The Conservative Government has issued a positive challenge to Brighton & Hove City Council: to end rough sleeping and begging on the streets of Brighton & Hove.
Since the start to the pandemic the Government has provided £6.4 million to Brighton & Hove City Council to help homeless and rough sleepers off the street.
This sum includes a grant which was the largest provided to any council in the country outside of the London area.
According to Brighton & Hove City Council there are 369 rough sleepers that are being supported with this £6.4 million funding. According to the council a further 30 people that the council have said have proved difficult to move into accommodation remain on the streets.
In addition to this funding support, the Council is being supported by 43 official charity and voluntary organisations across the City.
The 2019 Brighton Street Directory published and commissioned by Sussex Homeless Support shows the level of institutional support that is provided in the City to help homeless locally, listing 43 organisations and mapping out where people can access support.
And during the pandemic new support has sprung up.
My fellow Conservative Councillor Dee Simson converted the Woodingdean community café into a community food hub and has organised meal deliveries to those in need locally during the first lockdown. Dee’s commitment and energy has been outstanding and she has made a great difference to the lives of many people – she is also Patron of Off the Fence one of the City’s Homeless charities.
As the Brighton Street Directory shows there is a far-reaching support network across this City.
So Brighton & Hove City Council has the financial support and the community support it needs to be able to end rough sleeping and begging in the City.
But is the Council grasping the moment to make long lasting change?
The Greens and Labour operate a Joint Programme in Housing at Brighton & Hove City Council.
This means that Conservative Councillors are the only voice of scrutiny and opposition on the City’s 10-member Housing Committee.
This scrutiny is provided by our Conservative Councillors Mary Mears and Dawn Barnett, who are growing increasingly concerned that the Labour Greens Housing Coalition is not coping with the challenge of ending rough sleeping in the City.
Brighton Housing Trust’s Andy Winter is a highly respected voice that is listened to by City Councillors, having spent 35 years helping homeless and rough sleepers in Brighton & Hove.
This month, in The Argus, Mr Winter said that the Council has so far missed a great opportunity.
He said that while Brighton and Hove City Council did well to accommodate people during the first lockdown, a different approach is needed to end rough sleeping in the city.
The ‘elephant in the room’, which Andy Winter said needed to be looked at, is begging.
He wrote that many of the people who didn’t take up the opportunity to move into accommodation were often those with addictions who had a miserable time as begging returns went right down and they continued with the awful existence of being sick and tired due to their addictions.
According to Mr Winter those remaining on the streets should have been told that begging is no longer an option and this should have been enforced.

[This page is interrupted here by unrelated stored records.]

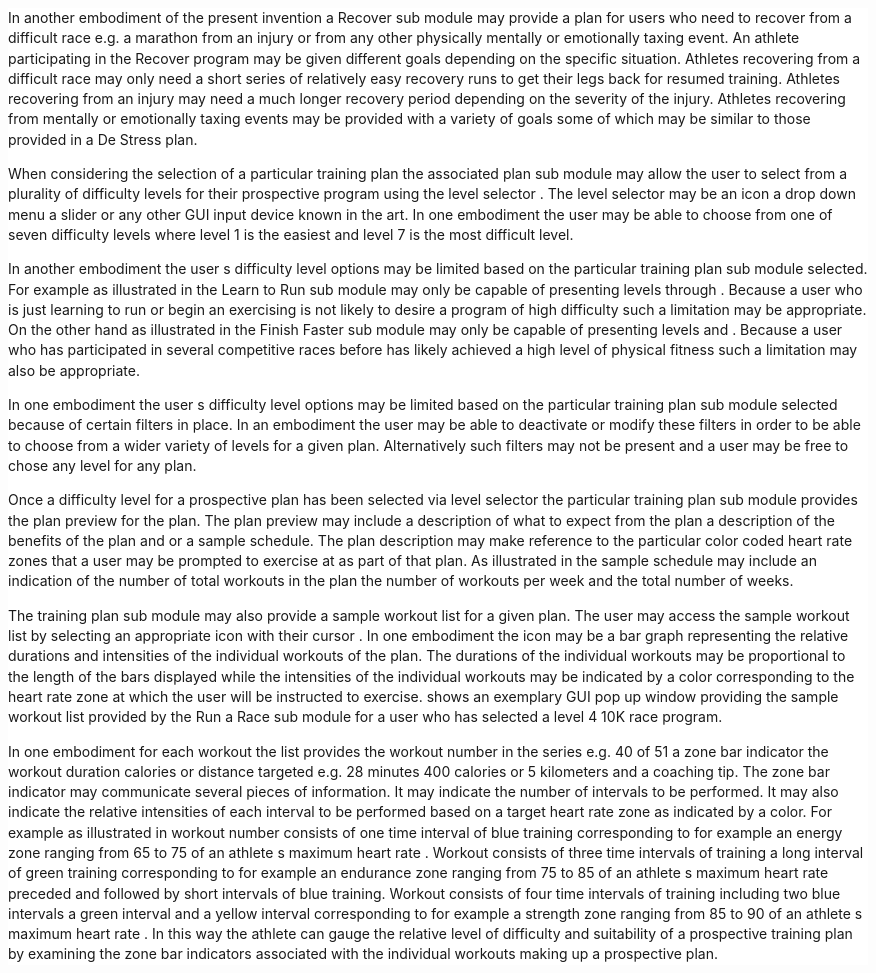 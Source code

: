 In another embodiment of the present invention a Recover sub module may provide a plan for users who need to recover from a difficult race e.g. a marathon from an injury or from any other physically mentally or emotionally taxing event. An athlete participating in the Recover program may be given different goals depending on the specific situation. Athletes recovering from a difficult race may only need a short series of relatively easy recovery runs to get their legs back for resumed training. Athletes recovering from an injury may need a much longer recovery period depending on the severity of the injury. Athletes recovering from mentally or emotionally taxing events may be provided with a variety of goals some of which may be similar to those provided in a De Stress plan.

When considering the selection of a particular training plan the associated plan sub module may allow the user to select from a plurality of difficulty levels for their prospective program using the level selector . The level selector may be an icon a drop down menu a slider or any other GUI input device known in the art. In one embodiment the user may be able to choose from one of seven difficulty levels where level 1 is the easiest and level 7 is the most difficult level.

In another embodiment the user s difficulty level options may be limited based on the particular training plan sub module selected. For example as illustrated in the Learn to Run sub module may only be capable of presenting levels through . Because a user who is just learning to run or begin an exercising is not likely to desire a program of high difficulty such a limitation may be appropriate. On the other hand as illustrated in the Finish Faster sub module may only be capable of presenting levels and . Because a user who has participated in several competitive races before has likely achieved a high level of physical fitness such a limitation may also be appropriate.

In one embodiment the user s difficulty level options may be limited based on the particular training plan sub module selected because of certain filters in place. In an embodiment the user may be able to deactivate or modify these filters in order to be able to choose from a wider variety of levels for a given plan. Alternatively such filters may not be present and a user may be free to chose any level for any plan.

Once a difficulty level for a prospective plan has been selected via level selector the particular training plan sub module provides the plan preview for the plan. The plan preview may include a description of what to expect from the plan a description of the benefits of the plan and or a sample schedule. The plan description may make reference to the particular color coded heart rate zones that a user may be prompted to exercise at as part of that plan. As illustrated in the sample schedule may include an indication of the number of total workouts in the plan the number of workouts per week and the total number of weeks.

The training plan sub module may also provide a sample workout list for a given plan. The user may access the sample workout list by selecting an appropriate icon with their cursor . In one embodiment the icon may be a bar graph representing the relative durations and intensities of the individual workouts of the plan. The durations of the individual workouts may be proportional to the length of the bars displayed while the intensities of the individual workouts may be indicated by a color corresponding to the heart rate zone at which the user will be instructed to exercise. shows an exemplary GUI pop up window providing the sample workout list provided by the Run a Race sub module for a user who has selected a level 4 10K race program.

In one embodiment for each workout the list provides the workout number in the series e.g. 40 of 51 a zone bar indicator the workout duration calories or distance targeted e.g. 28 minutes 400 calories or 5 kilometers and a coaching tip. The zone bar indicator may communicate several pieces of information. It may indicate the number of intervals to be performed. It may also indicate the relative intensities of each interval to be performed based on a target heart rate zone as indicated by a color. For example as illustrated in workout number consists of one time interval of blue training corresponding to for example an energy zone ranging from 65 to 75 of an athlete s maximum heart rate . Workout consists of three time intervals of training a long interval of green training corresponding to for example an endurance zone ranging from 75 to 85 of an athlete s maximum heart rate preceded and followed by short intervals of blue training. Workout consists of four time intervals of training including two blue intervals a green interval and a yellow interval corresponding to for example a strength zone ranging from 85 to 90 of an athlete s maximum heart rate . In this way the athlete can gauge the relative level of difficulty and suitability of a prospective training plan by examining the zone bar indicators associated with the individual workouts making up a prospective plan.
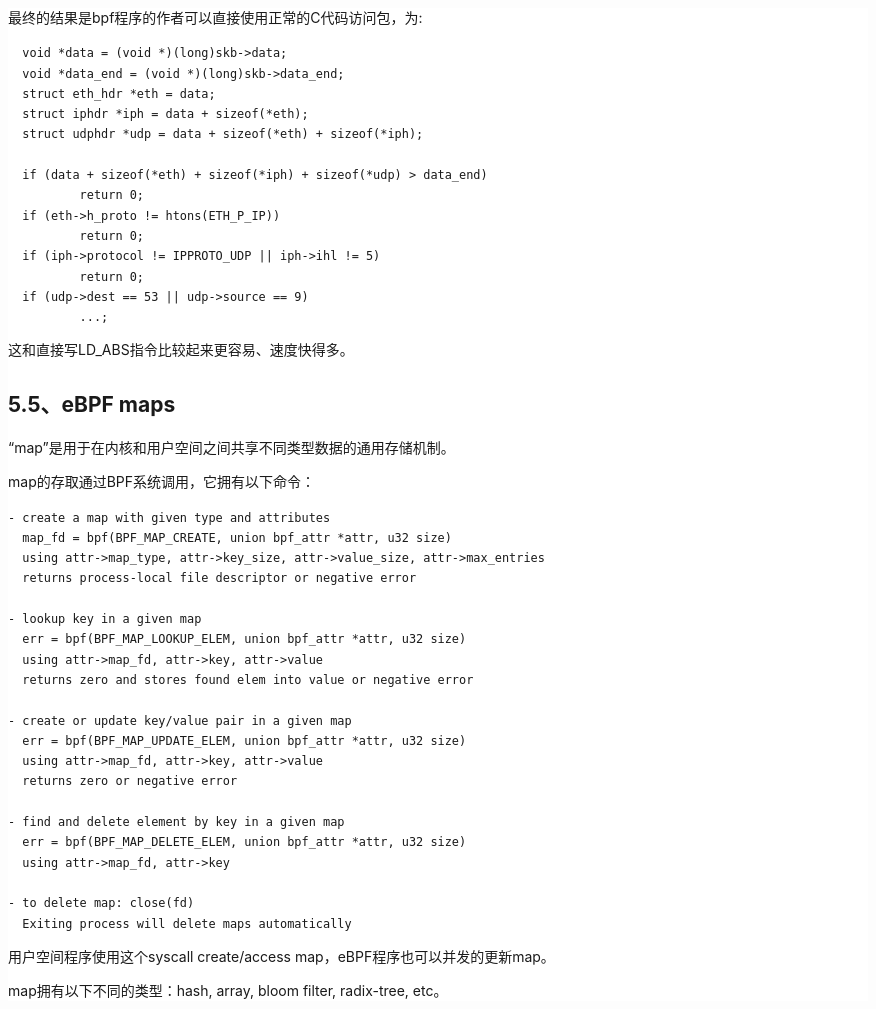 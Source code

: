 最终的结果是bpf程序的作者可以直接使用正常的C代码访问包，为:

```
  void *data = (void *)(long)skb->data;
  void *data_end = (void *)(long)skb->data_end;
  struct eth_hdr *eth = data;
  struct iphdr *iph = data + sizeof(*eth);
  struct udphdr *udp = data + sizeof(*eth) + sizeof(*iph);

  if (data + sizeof(*eth) + sizeof(*iph) + sizeof(*udp) > data_end)
          return 0;
  if (eth->h_proto != htons(ETH_P_IP))
          return 0;
  if (iph->protocol != IPPROTO_UDP || iph->ihl != 5)
          return 0;
  if (udp->dest == 53 || udp->source == 9)
          ...;
```

这和直接写LD_ABS指令比较起来更容易、速度快得多。


## 5.5、eBPF maps

“map”是用于在内核和用户空间之间共享不同类型数据的通用存储机制。

map的存取通过BPF系统调用，它拥有以下命令：

```
- create a map with given type and attributes
  map_fd = bpf(BPF_MAP_CREATE, union bpf_attr *attr, u32 size)
  using attr->map_type, attr->key_size, attr->value_size, attr->max_entries
  returns process-local file descriptor or negative error

- lookup key in a given map
  err = bpf(BPF_MAP_LOOKUP_ELEM, union bpf_attr *attr, u32 size)
  using attr->map_fd, attr->key, attr->value
  returns zero and stores found elem into value or negative error

- create or update key/value pair in a given map
  err = bpf(BPF_MAP_UPDATE_ELEM, union bpf_attr *attr, u32 size)
  using attr->map_fd, attr->key, attr->value
  returns zero or negative error

- find and delete element by key in a given map
  err = bpf(BPF_MAP_DELETE_ELEM, union bpf_attr *attr, u32 size)
  using attr->map_fd, attr->key

- to delete map: close(fd)
  Exiting process will delete maps automatically
```

用户空间程序使用这个syscall create/access map，eBPF程序也可以并发的更新map。

map拥有以下不同的类型：hash, array, bloom filter, radix-tree, etc。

Unless we actively challenge begging, he said, we won’t effectively address addictions, and without addressing addictions, we won’t end rough sleeping.
These concerns have been echoed by Cllr Mears and Cllr Barnett, who have highlighted the need for a much clearer focus from the council on addressing the issue of begging.
At a time of pandemic, when the Council has the financial resources and support of the community, it helps no-one for the Council to look the other way and allow begging to continue unchallenged.
It is in this context that the Government has set a positive challenge to the Council over the next month.
Brighton & Hove has been given a target of helping 148 people – out of 369 rough sleepers and other homeless people in all – to move on from emergency housing into permanent accommodation by the end of the year to qualify for £1 million of funding.
This £1 million challenge should provide the Council with a much-needed focus to shift from a short-term to a long-term view on ending rough sleeping in the City.
We have the resources and we have the community organisations to end rough sleeping and begging in Brighton & Hove.
It is time for the Council to step up to the plate with a clearer focus to make long-lasting change.